-- Opening Marker --

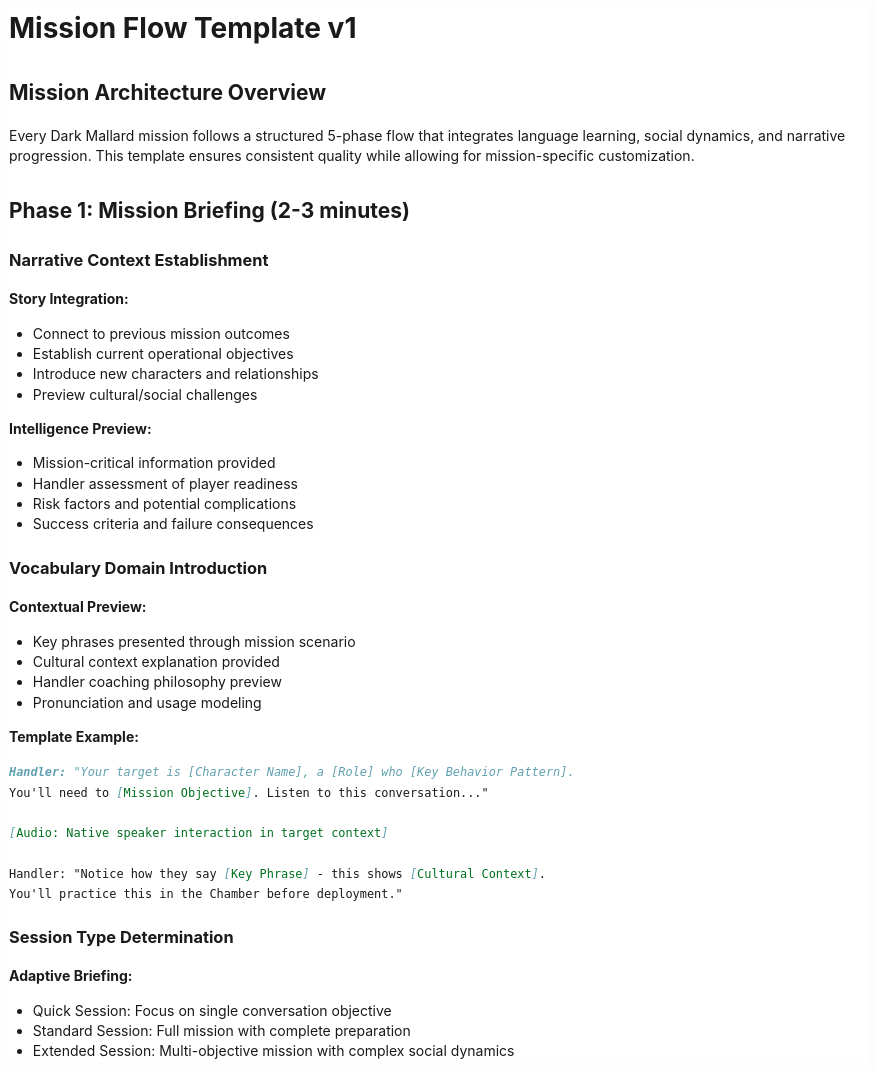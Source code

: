 # Mission Flow Template v1

## Mission Architecture Overview

Every Dark Mallard mission follows a structured 5-phase flow that integrates language learning, social dynamics, and narrative progression. This template ensures consistent quality while allowing for mission-specific customization.

## Phase 1: Mission Briefing (2-3 minutes)

### Narrative Context Establishment

**Story Integration:**

- Connect to previous mission outcomes
- Establish current operational objectives
- Introduce new characters and relationships
- Preview cultural/social challenges

**Intelligence Preview:**

- Mission-critical information provided
- Handler assessment of player readiness
- Risk factors and potential complications
- Success criteria and failure consequences

### Vocabulary Domain Introduction

**Contextual Preview:**

- Key phrases presented through mission scenario
- Cultural context explanation provided
- Handler coaching philosophy preview
- Pronunciation and usage modeling

**Template Example:**

```markdown
Handler: "Your target is [Character Name], a [Role] who [Key Behavior Pattern]. 
You'll need to [Mission Objective]. Listen to this conversation..."

[Audio: Native speaker interaction in target context]

Handler: "Notice how they say [Key Phrase] - this shows [Cultural Context]. 
You'll practice this in the Chamber before deployment."
```

### Session Type Determination

**Adaptive Briefing:**

- Quick Session: Focus on single conversation objective
- Standard Session: Full mission with complete preparation
- Extended Session: Multi-objective mission with complex social dynamics
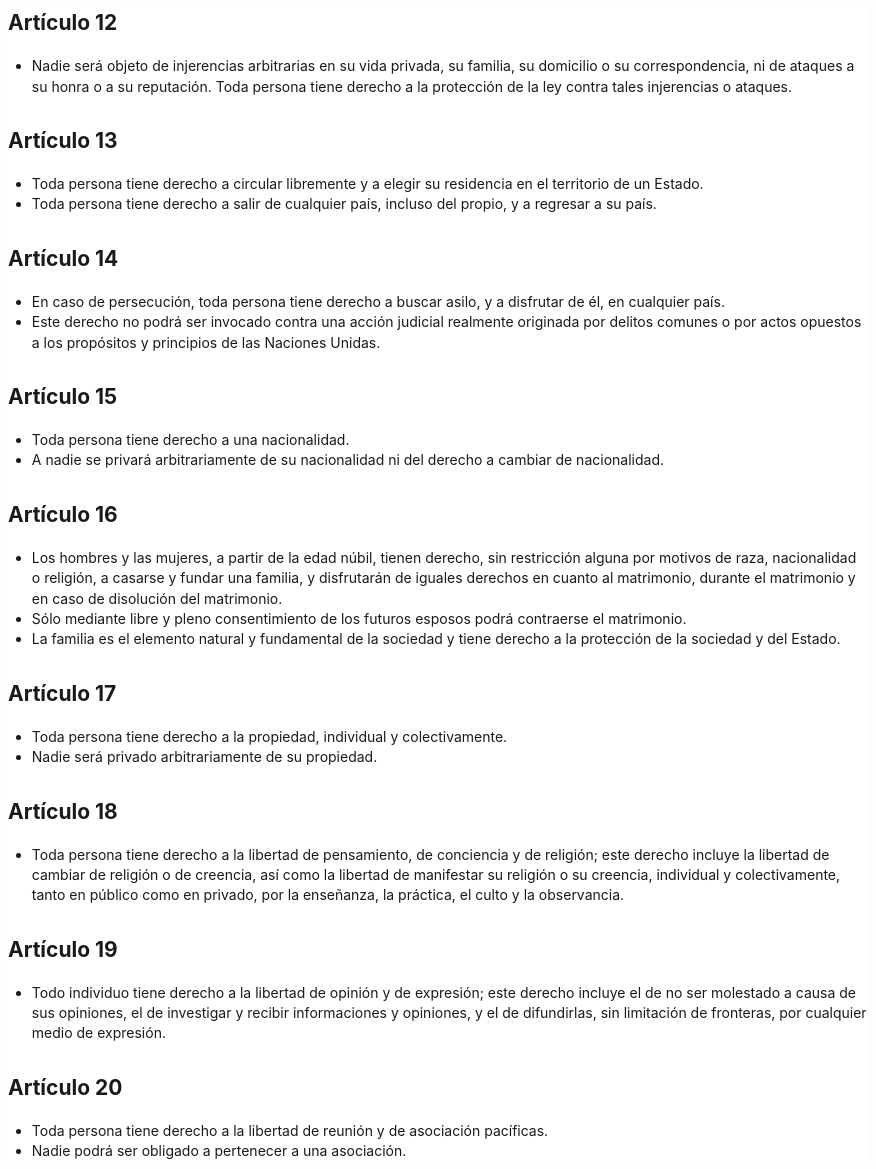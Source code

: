 ## Artículo 12
* Nadie será objeto de injerencias arbitrarias en su vida privada, su familia, su domicilio o su correspondencia, ni de ataques a su honra o a su reputación. Toda persona tiene derecho a la protección de la ley contra tales injerencias o ataques.

## Artículo 13
* Toda persona tiene derecho a circular libremente y a elegir su residencia en el territorio de un Estado.
* Toda persona tiene derecho a salir de cualquier país, incluso del propio, y a regresar a su país.

## Artículo 14
* En caso de persecución, toda persona tiene derecho a buscar asilo, y a disfrutar de él, en cualquier país.
* Este derecho no podrá ser invocado contra una acción judicial realmente originada por delitos comunes o por actos opuestos a los propósitos y principios de las Naciones Unidas.

## Artículo 15
* Toda persona tiene derecho a una nacionalidad.
* A nadie se privará arbitrariamente de su nacionalidad ni del derecho a cambiar de nacionalidad.

## Artículo 16
* Los hombres y las mujeres, a partir de la edad núbil, tienen derecho, sin restricción alguna por motivos de raza, nacionalidad o religión, a casarse y fundar una familia, y disfrutarán de iguales derechos en cuanto al matrimonio, durante el matrimonio y en caso de disolución del matrimonio.
* Sólo mediante libre y pleno consentimiento de los futuros esposos podrá contraerse el matrimonio.
* La familia es el elemento natural y fundamental de la sociedad y tiene derecho a la protección de la sociedad y del Estado.

## Artículo 17
* Toda persona tiene derecho a la propiedad, individual y colectivamente.
* Nadie será privado arbitrariamente de su propiedad.

## Artículo 18
* Toda persona tiene derecho a la libertad de pensamiento, de conciencia y de religión; este derecho incluye la libertad de cambiar de religión o de creencia, así como la libertad de manifestar su religión o su creencia, individual y colectivamente, tanto en público como en privado, por la enseñanza, la práctica, el culto y la observancia.

## Artículo 19
* Todo individuo tiene derecho a la libertad de opinión y de expresión; este derecho incluye el de no ser molestado a causa de sus opiniones, el de investigar y recibir informaciones y opiniones, y el de difundirlas, sin limitación de fronteras, por cualquier medio de expresión.

## Artículo 20
* Toda persona tiene derecho a la libertad de reunión y de asociación pacíficas.
* Nadie podrá ser obligado a pertenecer a una asociación.
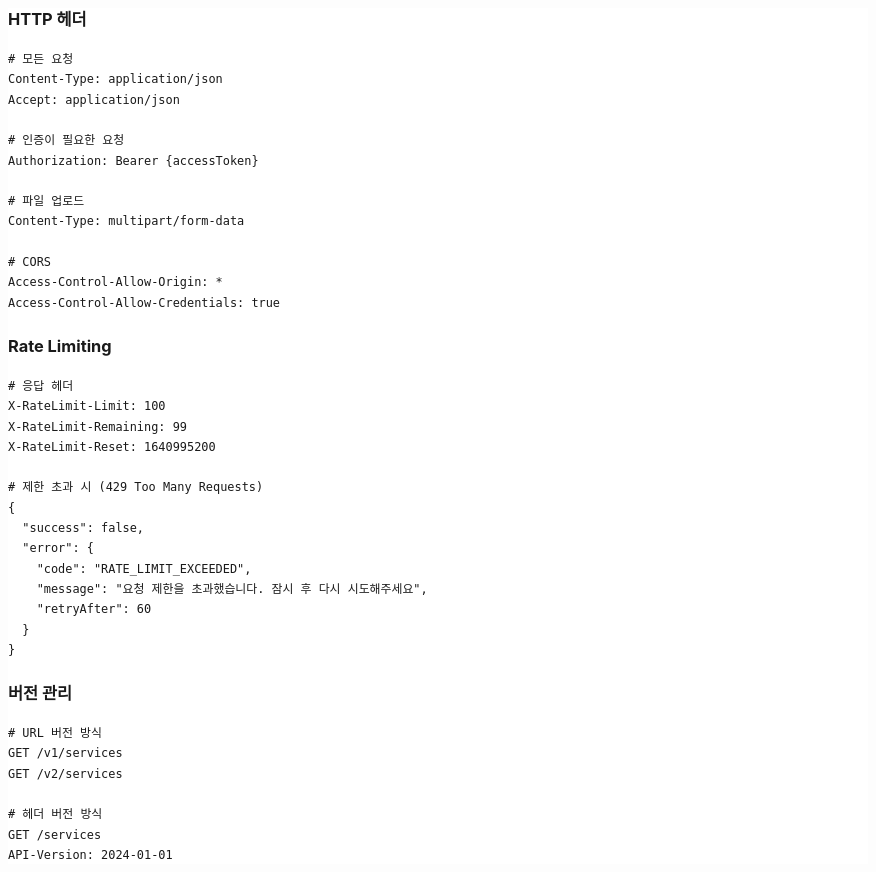 ### HTTP 헤더
```http
# 모든 요청
Content-Type: application/json
Accept: application/json

# 인증이 필요한 요청
Authorization: Bearer {accessToken}

# 파일 업로드
Content-Type: multipart/form-data

# CORS
Access-Control-Allow-Origin: *
Access-Control-Allow-Credentials: true
```

### Rate Limiting
```http
# 응답 헤더
X-RateLimit-Limit: 100
X-RateLimit-Remaining: 99
X-RateLimit-Reset: 1640995200

# 제한 초과 시 (429 Too Many Requests)
{
  "success": false,
  "error": {
    "code": "RATE_LIMIT_EXCEEDED",
    "message": "요청 제한을 초과했습니다. 잠시 후 다시 시도해주세요",
    "retryAfter": 60
  }
}
```

### 버전 관리
```http
# URL 버전 방식
GET /v1/services
GET /v2/services

# 헤더 버전 방식
GET /services
API-Version: 2024-01-01
```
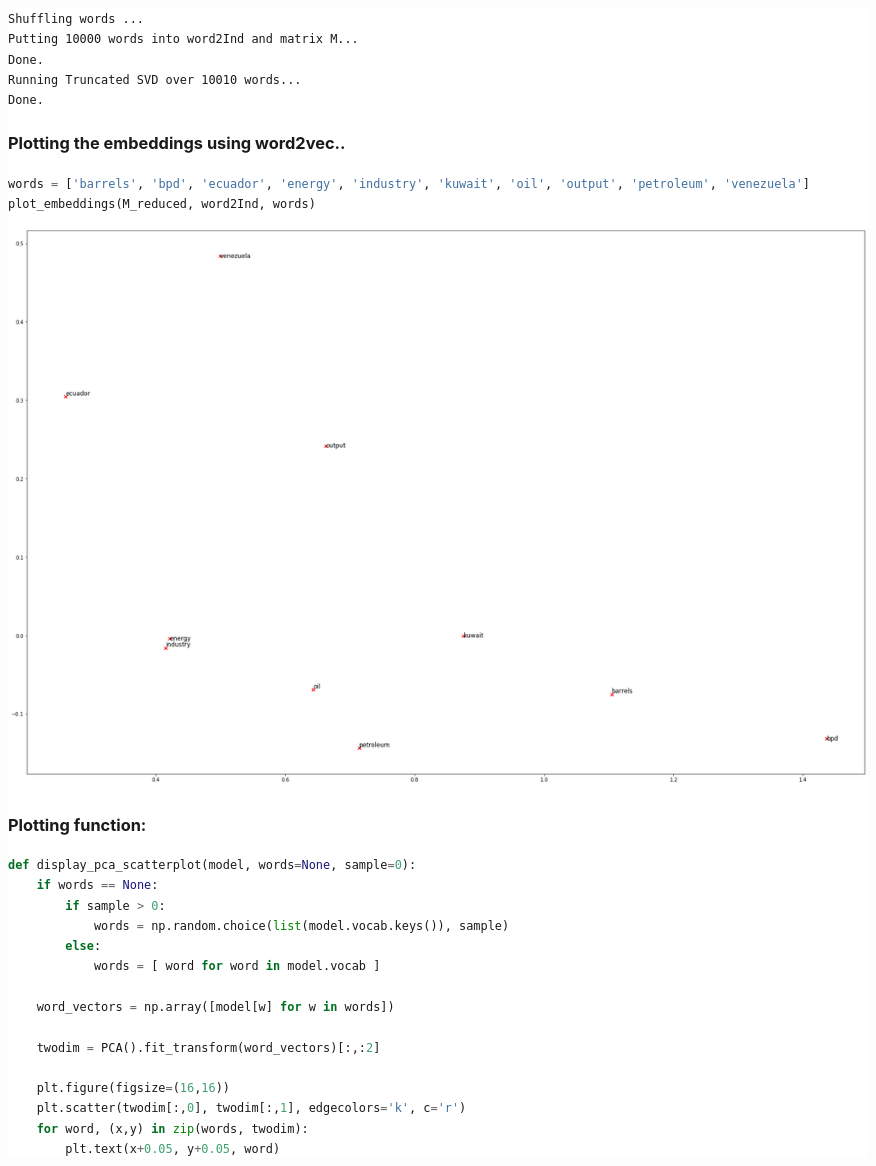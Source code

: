     Shuffling words ...
    Putting 10000 words into word2Ind and matrix M...
    Done.
    Running Truncated SVD over 10010 words...
    Done.


### Plotting the embeddings using word2vec.. 


```python
words = ['barrels', 'bpd', 'ecuador', 'energy', 'industry', 'kuwait', 'oil', 'output', 'petroleum', 'venezuela']
plot_embeddings(M_reduced, word2Ind, words)
```


![png](word2vec_files/word2vec_24_0.png)


### Plotting function: 


```python
def display_pca_scatterplot(model, words=None, sample=0):
    if words == None:
        if sample > 0:
            words = np.random.choice(list(model.vocab.keys()), sample)
        else:
            words = [ word for word in model.vocab ]
        
    word_vectors = np.array([model[w] for w in words])

    twodim = PCA().fit_transform(word_vectors)[:,:2]
    
    plt.figure(figsize=(16,16))
    plt.scatter(twodim[:,0], twodim[:,1], edgecolors='k', c='r')
    for word, (x,y) in zip(words, twodim):
        plt.text(x+0.05, y+0.05, word)
```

-- Closing Marker --

Work to be completed:
Among the entries above, locate the lines containing "## Artículo 14" and "de asociación pacíficas.", and transcribe exactly those two lines and all lines between.

Reply:
## Artículo 14
* En caso de persecución, toda persona tiene derecho a buscar asilo, y a disfrutar de él, en cualquier país.
* Este derecho no podrá ser invocado contra una acción judicial realmente originada por delitos comunes o por actos opuestos a los propósitos y principios de las Naciones Unidas.

## Artículo 15
* Toda persona tiene derecho a una nacionalidad.
* A nadie se privará arbitrariamente de su nacionalidad ni del derecho a cambiar de nacionalidad.

## Artículo 16
* Los hombres y las mujeres, a partir de la edad núbil, tienen derecho, sin restricción alguna por motivos de raza, nacionalidad o religión, a casarse y fundar una familia, y disfrutarán de iguales derechos en cuanto al matrimonio, durante el matrimonio y en caso de disolución del matrimonio.
* Sólo mediante libre y pleno consentimiento de los futuros esposos podrá contraerse el matrimonio.
* La familia es el elemento natural y fundamental de la sociedad y tiene derecho a la protección de la sociedad y del Estado.

## Artículo 17
* Toda persona tiene derecho a la propiedad, individual y colectivamente.
* Nadie será privado arbitrariamente de su propiedad.

## Artículo 18
* Toda persona tiene derecho a la libertad de pensamiento, de conciencia y de religión; este derecho incluye la libertad de cambiar de religión o de creencia, así como la libertad de manifestar su religión o su creencia, individual y colectivamente, tanto en público como en privado, por la enseñanza, la práctica, el culto y la observancia.

## Artículo 19
* Todo individuo tiene derecho a la libertad de opinión y de expresión; este derecho incluye el de no ser molestado a causa de sus opiniones, el de investigar y recibir informaciones y opiniones, y el de difundirlas, sin limitación de fronteras, por cualquier medio de expresión.

## Artículo 20
* Toda persona tiene derecho a la libertad de reunión y de asociación pacíficas.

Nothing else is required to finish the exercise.